39. In assaying the quantum awarded Rs.7,500/- to Respondent No.2/wife and Rs.5,000/- to Respondent No.3/child, the Court is guided by the trite principle that maintenance must be just and adequate, commensurate with the husband's pecuniary resources, the dependents' reasonable needs, and prevailing living standards, eschewing both niggardliness and extravagance. Oral testimony of PW1, untainted by embellishment and corroborated by life's stark probabilities, supplants the Petitioner's quibble over absent documents, for Section 125 of ‘the Cr.P.C.,’ proceedings privilege substantive justice over evidentiary formalism. This adjudication, steeped in equity and good conscience, vindicates the constitutional ethos of Article 39, enshrining the Directive to secure uniform civil justice for the vulnerable.

40. The Petitioner's asseveration that the instant petition constitutes a "second round of litigation" post-withdrawal of M.C.No.144/2017 crumbles under the weight of judicial precedent, which unequivocally countenances the independent and recurring character of maintenance claims. Res judicata or constructive res judicata finds no foothold herein, as the right to sustenance is not extinguished by prior proceedings but accrues afresh with each instance of default.

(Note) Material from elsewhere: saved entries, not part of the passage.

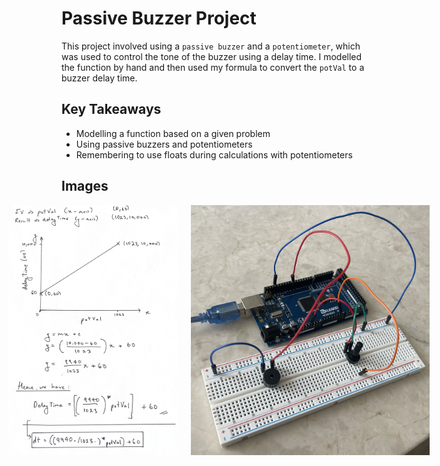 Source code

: # Passive Buzzer Project

This project involved using a `passive buzzer` and a `potentiometer`, which was used to control the tone of the buzzer using a delay time. I modelled the function by hand and then used my formula to convert the `potVal` to a buzzer delay time. 

## Key Takeaways

- Modelling a function based on a given problem
- Using passive buzzers and potentiometers
- Remembering to use floats during calculations with potentiometers

## Images

<div style="display: flex; justify-content: center; align-items: center;">
  <img src="images/model.png" style="height: 400px; margin-right: 20px;">
  <img src="images/wiring.JPG" style="height: 400px;">
</div>
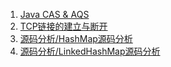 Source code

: 1. [Java CAS & AQS](https://liuyazong.github.io/java-cas-aqs)
2. [TCP链接的建立与断开](https://liuyazong.github.io/tcp-link)
3. [源码分析/HashMap源码分析](https://liuyazong.github.io/source-code/hashmap)
4. [源码分析/LinkedHashMap源码分析](https://liuyazong.github.io/source-code/linkedhashmap)
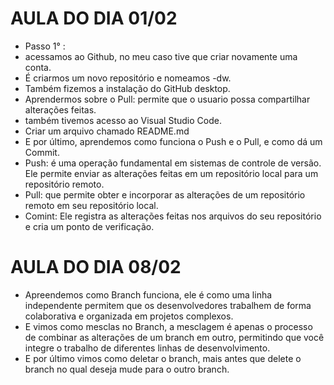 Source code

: # AULA DO DIA 01/02 

- Passo 1° :  
- acessamos ao Github, no meu caso tive que criar novamente uma conta. 
- É criarmos um novo repositório e nomeamos -dw. 
- Também fizemos a instalação do GitHub desktop. 
- Aprendermos sobre o Pull: permite que o usuario possa compartilhar alterações feitas.
- também tivemos acesso ao Visual Studio Code.
- Criar um arquivo chamado README.md 
- E por último, aprendemos como funciona o Push e o Pull, e como dá um Commit.   
- Push: é uma operação fundamental em sistemas de controle de versão. Ele permite enviar as alterações feitas em um repositório local para um repositório remoto.
- Pull: que permite obter e incorporar as alterações de um repositório remoto em seu repositório local.
- Comint: Ele registra as alterações feitas nos arquivos do seu repositório e cria um ponto de verificação. 


# AULA DO DIA 08/02 
 
- Apreendemos como Branch funciona, ele é como uma linha independente permitem que os desenvolvedores trabalhem de forma colaborativa e organizada em projetos complexos.
- E vimos como mesclas no Branch, a mesclagem é apenas o processo de combinar as alterações de um branch em outro, permitindo que você integre o trabalho de diferentes linhas de desenvolvimento. 
- E por último vimos como deletar o branch, mais antes que delete o branch no qual deseja mude para o outro branch.  
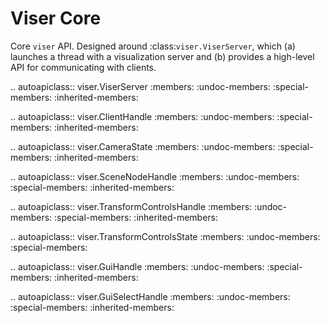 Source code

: # Viser Core

Core `viser` API. Designed around :class:`viser.ViserServer`, which (a) launches a
thread with a visualization server and (b) provides a high-level API for
communicating with clients.

<!-- prettier-ignore-start -->

.. autoapiclass:: viser.ViserServer
   :members:
   :undoc-members:
   :special-members:
   :inherited-members:

.. autoapiclass:: viser.ClientHandle
   :members:
   :undoc-members:
   :special-members:
   :inherited-members:

.. autoapiclass:: viser.CameraState
   :members:
   :undoc-members:
   :special-members:
   :inherited-members:

.. autoapiclass:: viser.SceneNodeHandle
   :members:
   :undoc-members:
   :special-members:
   :inherited-members:

.. autoapiclass:: viser.TransformControlsHandle
   :members:
   :undoc-members:
   :special-members:
   :inherited-members:

.. autoapiclass:: viser.TransformControlsState
   :members:
   :undoc-members:
   :special-members:

.. autoapiclass:: viser.GuiHandle
   :members:
   :undoc-members:
   :special-members:
   :inherited-members:

.. autoapiclass:: viser.GuiSelectHandle
   :members:
   :undoc-members:
   :special-members:
   :inherited-members:

<!-- prettier-ignore-end -->
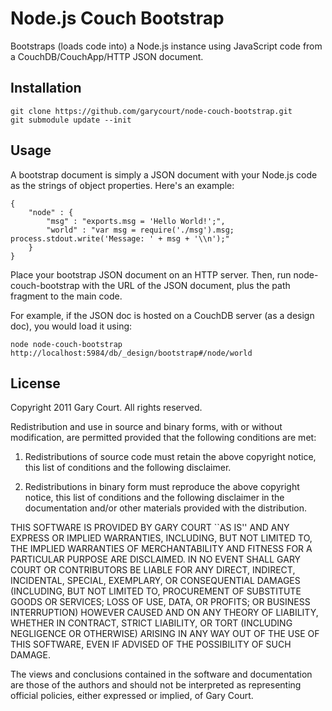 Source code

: # Node.js Couch Bootstrap

Bootstraps (loads code into) a Node.js instance using JavaScript code from a CouchDB/CouchApp/HTTP JSON document.

## Installation

	git clone https://github.com/garycourt/node-couch-bootstrap.git
	git submodule update --init

## Usage

A bootstrap document is simply a JSON document with your Node.js code as the strings of object properties. 
Here's an example:

	{
		"node" : {
			"msg" : "exports.msg = 'Hello World!';",
			"world" : "var msg = require('./msg').msg; process.stdout.write('Message: ' + msg + '\\n');"
		}
	}

Place your bootstrap JSON document on an HTTP server. 
Then, run node-couch-bootstrap with the URL of the JSON document, plus the path fragment to the main code.

For example, if the JSON doc is hosted on a CouchDB server (as a design doc), you would load it using:

	node node-couch-bootstrap http://localhost:5984/db/_design/bootstrap#/node/world

## License

Copyright 2011 Gary Court. All rights reserved.

Redistribution and use in source and binary forms, with or without modification, are
permitted provided that the following conditions are met:

   1. Redistributions of source code must retain the above copyright notice, this list of
      conditions and the following disclaimer.

   2. Redistributions in binary form must reproduce the above copyright notice, this list
      of conditions and the following disclaimer in the documentation and/or other materials
      provided with the distribution.

THIS SOFTWARE IS PROVIDED BY GARY COURT ``AS IS'' AND ANY EXPRESS OR IMPLIED
WARRANTIES, INCLUDING, BUT NOT LIMITED TO, THE IMPLIED WARRANTIES OF MERCHANTABILITY AND
FITNESS FOR A PARTICULAR PURPOSE ARE DISCLAIMED. IN NO EVENT SHALL GARY COURT OR
CONTRIBUTORS BE LIABLE FOR ANY DIRECT, INDIRECT, INCIDENTAL, SPECIAL, EXEMPLARY, OR
CONSEQUENTIAL DAMAGES (INCLUDING, BUT NOT LIMITED TO, PROCUREMENT OF SUBSTITUTE GOODS OR
SERVICES; LOSS OF USE, DATA, OR PROFITS; OR BUSINESS INTERRUPTION) HOWEVER CAUSED AND ON
ANY THEORY OF LIABILITY, WHETHER IN CONTRACT, STRICT LIABILITY, OR TORT (INCLUDING
NEGLIGENCE OR OTHERWISE) ARISING IN ANY WAY OUT OF THE USE OF THIS SOFTWARE, EVEN IF
ADVISED OF THE POSSIBILITY OF SUCH DAMAGE.

The views and conclusions contained in the software and documentation are those of the
authors and should not be interpreted as representing official policies, either expressed
or implied, of Gary Court.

The learned Family Court astutely discerned that multiplicity of proceedings, far from bespeaking harassment, stems inexorably from the Petitioner's obdurate refusal to fulfil his statutory and moral imperative under Section 125(1) of ‘the Cr.P.C.,’ to maintain his wife and progeny, thereby precipitating recurrent applications for redress.

41. Equally meritless is the Petitioner's grievance anent the pendency of D.O.P.No.3/2016 before the learned Principal District Judge, Machilipatnam, and G.W.O.P No.52/2017 before the learned Family Court, Vijayawada. The doctrine of lis pendens or forum shopping does not vitiate the Respondent's invocation of concurrent remedies, each tailored to discrete facets of matrimonial discord. This Court reiterates the hallowed principle that maintenance entitlements are not mutually exclusive but operate in tandem to effectuate equity, precluding the Petitioner from leveraging parallel litigations as a shield against his inescapable liabilities.

42. The Respondent No.3 is aged about 8 years. He is with his mother Respondent No.2. He is being imparted with necessary education, nourishment and the quantum of maintenance, Rs.7,500/- per mensem to Respondent No.2/wife and Rs.5,000/- to Respondent No.3/child, bears the imprimatur of reasonableness, calibrated to the Petitioner's earning capacity, the Respondent Nos.2 and 3 exigencies, and prevailing socio-economic parameters and subsequent expositions. No arbitrariness or violation of natural justice taints the adjudication, which evinces a balanced appraisal of competing equities. In the absence of demonstrable error, palpable infirmity, or jurisdictional overreach, the impugned order merits undisturbed affirmation.

43. Finding no illegality let alone patent illegality or miscarriage of justice, the Criminal Revision Case is dismissed sans costs.

As a sequel, interlocutory applications, if any pending, shall stand closed.